We can even consider that the downright unexpected mistake of Bai Wu Chang hooking Su QingLuan’s soul was not actually an accident, but karma acting in mysterious ways in order to:

  1. Break the limbo state of Jing Qi and Bai Wu Chang’s predestined fate and actually bring them together
  2. Jing Qi compensating for the bad karma created by his parents
  3. Helian Yi paying for his Dragon Throne

The First 3 Lifetimes, Decoded

The First Lifetime

“The first lifetime, a stone appeared, turning into the burial mound of a hero, feelings unable to be broken.”

This is obviously the First, True lifetime of the protagonist. Even though it doesn’t explicitly say the name, the eponymous novel stresses the importance of the main character getting full attention.  We will call this the (true) First Life of Jing Qi.

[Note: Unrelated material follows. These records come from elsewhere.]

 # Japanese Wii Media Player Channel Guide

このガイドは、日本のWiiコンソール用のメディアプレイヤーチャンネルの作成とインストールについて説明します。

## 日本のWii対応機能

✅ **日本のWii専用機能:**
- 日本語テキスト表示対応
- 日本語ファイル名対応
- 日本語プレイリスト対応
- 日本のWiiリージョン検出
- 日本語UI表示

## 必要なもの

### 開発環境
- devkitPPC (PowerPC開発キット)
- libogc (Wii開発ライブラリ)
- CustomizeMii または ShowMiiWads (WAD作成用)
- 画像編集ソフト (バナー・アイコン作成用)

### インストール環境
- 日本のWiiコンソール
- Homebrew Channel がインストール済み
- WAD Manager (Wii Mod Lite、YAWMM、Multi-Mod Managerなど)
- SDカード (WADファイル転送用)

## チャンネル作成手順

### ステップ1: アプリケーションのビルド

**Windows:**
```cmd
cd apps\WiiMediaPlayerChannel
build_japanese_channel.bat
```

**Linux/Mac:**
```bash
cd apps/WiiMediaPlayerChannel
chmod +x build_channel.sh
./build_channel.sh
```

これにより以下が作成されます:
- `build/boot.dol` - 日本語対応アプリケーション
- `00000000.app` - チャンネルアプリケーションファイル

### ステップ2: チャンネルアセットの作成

  • Eponymous novel: Qi Ye / “Lord Seventh” refers to the main character Jing Qi, where Qi in both instances means number 7

“A stone appeared”   - a clear allusion to rocks or stones  as megalytic funeral monuments, Mircea Eliade describes in “Traité d’histoire des religions” [1949] how they symbolically have the purpose of "fixating" the soul of the dead, establishing it a temporary lodging. Furthermore, he underlines how “in the case of a violent death (lightning, tiger, snake), the monument is built right at the place of the accident.” 

The verb used is “ appeared ”: it makes one think of creation , revelation ; so it bears the mark of a Creation stage of the main Protagonist/Deuteragonist eternal entanglement in love.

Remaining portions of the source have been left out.